Given that the giant containership is lodged in one of the world’s busiest shipping lanes and has disrupted oil tankers and cargo traffic of the world, global oil prices were sent on a wild rage hitting $60-per-barrel level on Wednesday, a spike that raises serious concerns about how the mishap will cut the oil supply chain.

According to the nautical tracking service VesselFinder’s data, the gigantic vessel wedged lengthways after drawing a strange route on the waters of the red sea resemblant of profane drawings ahead of running aground.

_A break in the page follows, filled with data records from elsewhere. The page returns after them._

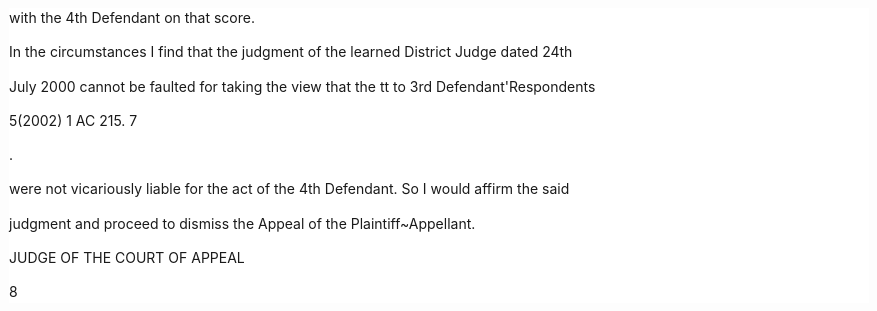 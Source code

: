 with the 4th Defendant on that score.

In the circumstances I find that the judgment of the learned District Judge dated 24th

July 2000 cannot be faulted for taking the view that the tt to 3rd Defendant'Respondents

5(2002) 1 AC 215. 7

.

were not vicariously liable for the act of the 4th Defendant. So I would affirm the said

judgment and proceed to dismiss the Appeal of the Plaintiff~Appellant.

JUDGE OF THE COURT OF APPEAL

8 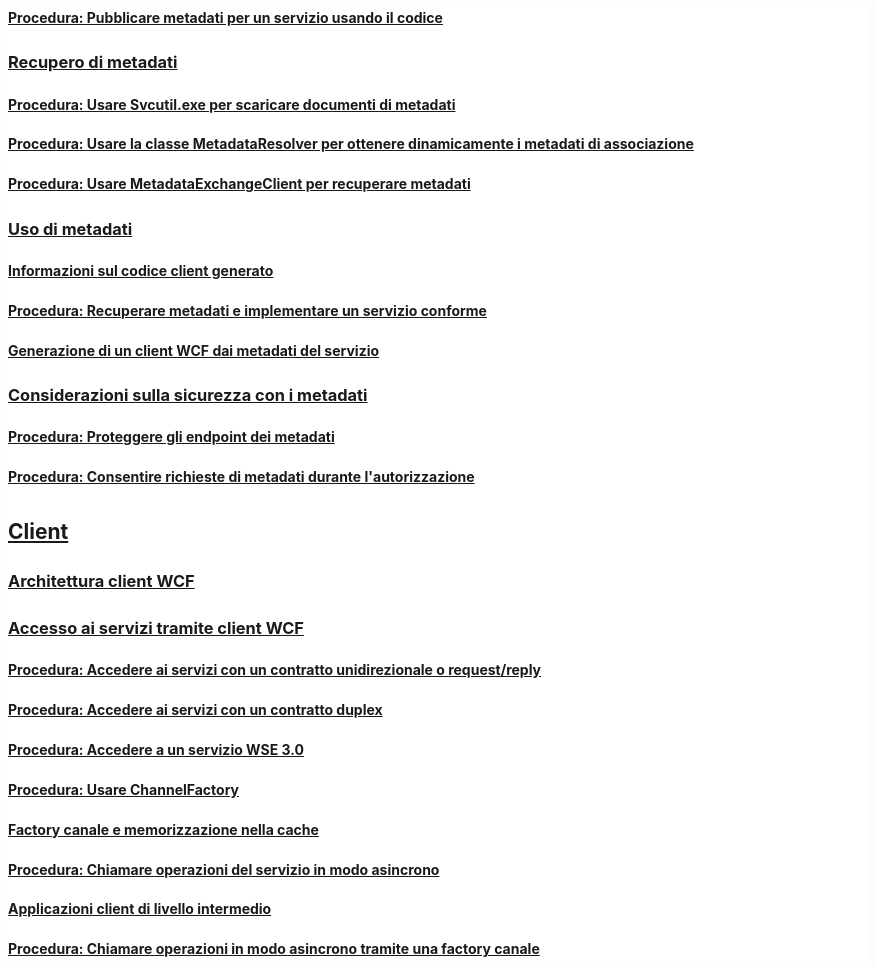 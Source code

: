#### [Procedura: Pubblicare metadati per un servizio usando il codice](how-to-publish-metadata-for-a-service-using-code.md)
### [Recupero di metadati](retrieving-metadata.md)
#### [Procedura: Usare Svcutil.exe per scaricare documenti di metadati](how-to-use-svcutil-exe-to-download-metadata-documents.md)
#### [Procedura: Usare la classe MetadataResolver per ottenere dinamicamente i metadati di associazione](how-to-use-metadataresolver-to-obtain-binding-metadata-dynamically.md)
#### [Procedura: Usare MetadataExchangeClient per recuperare metadati](how-to-use-metadataexchangeclient-to-retrieve-metadata.md)
### [Uso di metadati](using-metadata.md)
#### [Informazioni sul codice client generato](understanding-generated-client-code.md)
#### [Procedura: Recuperare metadati e implementare un servizio conforme](how-to-retrieve-metadata-and-implement-a-compliant-service.md)
#### [Generazione di un client WCF dai metadati del servizio](generating-a-wcf-client-from-service-metadata.md)
### [Considerazioni sulla sicurezza con i metadati](security-considerations-with-metadata.md)
#### [Procedura: Proteggere gli endpoint dei metadati](how-to-secure-metadata-endpoints.md)
#### [Procedura: Consentire richieste di metadati durante l'autorizzazione](how-to-allow-metadata-requests-while-authorizing.md)
## [Client](clients.md)
### [Architettura client WCF](client-architecture.md)
### [Accesso ai servizi tramite client WCF](accessing-services-using-a-client.md)
#### [Procedura: Accedere ai servizi con un contratto unidirezionale o request/reply](how-to-access-wcf-services-with-one-way-and-request-reply-contracts.md)
#### [Procedura: Accedere ai servizi con un contratto duplex](how-to-access-services-with-a-duplex-contract.md)
#### [Procedura: Accedere a un servizio WSE 3.0](how-to-access-a-wse-3-0-service-with-a-wcf-client.md)
#### [Procedura: Usare ChannelFactory](how-to-use-the-channelfactory.md)
#### [Factory canale e memorizzazione nella cache](channel-factory-and-caching.md)
#### [Procedura: Chiamare operazioni del servizio in modo asincrono](how-to-call-wcf-service-operations-asynchronously.md)
#### [Applicazioni client di livello intermedio](middle-tier-client-applications.md)
#### [Procedura: Chiamare operazioni in modo asincrono tramite una factory canale](how-to-call-operations-asynchronously-using-a-channel-factory.md)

Although, GAC, global shipping, and logistics company stated that the vessel suffered "a blackout while transiting in a northerly direction” and overturned due to a ‘gush of high winds’. 

Shortly after sailing the strange route, the hull of the Eiffel tower sized Ever Given was stuck in the “most awkward way possible,” as researcher John Scott-Railton described, causing an intercontinental traffic jam, grid locking ships loaded with Persian Gulf oil and natural gas shipments to Europe and North America and hampering what is estimated a 27 percent of traffic, as calculated last year. 

[Image Credit: AP]

Could 'partially' afloat it

Several Egyptian vessels have been unsuccessful in freeing the Ever Given ship container from the narrowest lane that it blocked, although rescue teams with tugboats were able to partially afloat it. “After all day trying to refloat the mega container ship ‘Ever Given’, in the Suez Canal, there is a steady log jam of ships waiting in the Mediterranean & Red Sea and in the canal itself,” a sea traffic-follower wrote in an update on Twitter. Suez Canal Authority, meanwhile, fear that the backlog caused by stranded Taiwan vessel en route to Amsterdam could take weeks as marine traffic on both sides remains disrupted. About 51 ships transit between the Mediterranean and the Red Sea per day are impacted. 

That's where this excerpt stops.